**Exercise**
Restate the entries below exactly, and keep all images out of the answer.

**Records for the exercise**
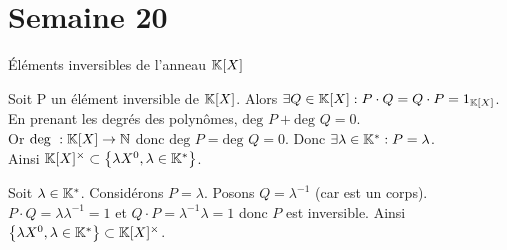 \documentclass{article}
\renewenvironment{question_kholle}[2][ ]
{
	\subsection{\texorpdfstring{#2}{}}
	\notblank{#1}
	{
		\noindent #1
		\bigbreak
	}
	{}
	\begin{proof}
}
{
	\end{proof}
}
\begin{document}
\pagebreak\section{Semaine 20}

\begin{question_kholle}
	[{\begin{equation}
					\K[X] ^\times = \left\{ \lambda X^0, \lambda \in \K^* \right\}
				\end{equation}}]
	{Éléments inversibles de l'anneau $\mathbb K[X]$}

	Soit P un élément inversible de $\mathbb K[X]$.
	Alors $\exists Q \in \mathbb K[X] : P \cdot Q = Q \cdot P = 1_{\mathbb K[X]}$.
	En prenant les degrés des polynômes, $\text{deg } P + \text{deg } Q = 0$. \\
	Or $\text{deg } : \mathbb K[X] \rightarrow \mathbb N$ donc $\text{deg } P = \text{deg } Q = 0$.
	Donc $\exists \lambda \in \mathbb K^* : P = \lambda$. \\
	Ainsi $\mathbb K[X]^\times \subset \left\{ \lambda X^0, \lambda \in \mathbb K^* \right\}$.

	Soit $\lambda \in \mathbb K^*$. Considérons $P = \lambda$.
	Posons $Q = \lambda^{-1}$ (car \K est un corps). $P \cdot Q = \lambda \lambda^{-1} = 1$ et $Q \cdot P = \lambda^{-1} \lambda = 1$ donc $P$ est inversible. Ainsi $\left\{ \lambda X^0, \lambda \in \mathbb K^* \right\} \subset \mathbb K[X]^\times$.
\end{question_kholle}
\end{document}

**Solution for this problem**
 \documentclass{article}
\renewenvironment{question_kholle}[2][ ]
{
	\subsection{\texorpdfstring{#2}{}}
	\notblank{#1}
	{
		\noindent #1
		\bigbreak
	}
	{}
	\begin{proof}
}
{
	\end{proof}
}
\begin{document}
\pagebreak\section{Semaine 20}

\begin{question_kholle}
	[{\begin{equation}
					\K[X] ^\times = \left\{ \lambda X^0, \lambda \in \K^* \right\}
				\end{equation}}]
	{Éléments inversibles de l'anneau $\mathbb K[X]$}

	Soit P un élément inversible de $\mathbb K[X]$.
	Alors $\exists Q \in \mathbb K[X] : P \cdot Q = Q \cdot P = 1_{\mathbb K[X]}$.
	En prenant les degrés des polynômes, $\text{deg } P + \text{deg } Q = 0$. \\
	Or $\text{deg } : \mathbb K[X] \rightarrow \mathbb N$ donc $\text{deg } P = \text{deg } Q = 0$.
	Donc $\exists \lambda \in \mathbb K^* : P = \lambda$. \\
	Ainsi $\mathbb K[X]^\times \subset \left\{ \lambda X^0, \lambda \in \mathbb K^* \right\}$.

	Soit $\lambda \in \mathbb K^*$. Considérons $P = \lambda$.
	Posons $Q = \lambda^{-1}$ (car \K est un corps). $P \cdot Q = \lambda \lambda^{-1} = 1$ et $Q \cdot P = \lambda^{-1} \lambda = 1$ donc $P$ est inversible. Ainsi $\left\{ \lambda X^0, \lambda \in \mathbb K^* \right\} \subset \mathbb K[X]^\times$.
\end{question_kholle}
\end{document}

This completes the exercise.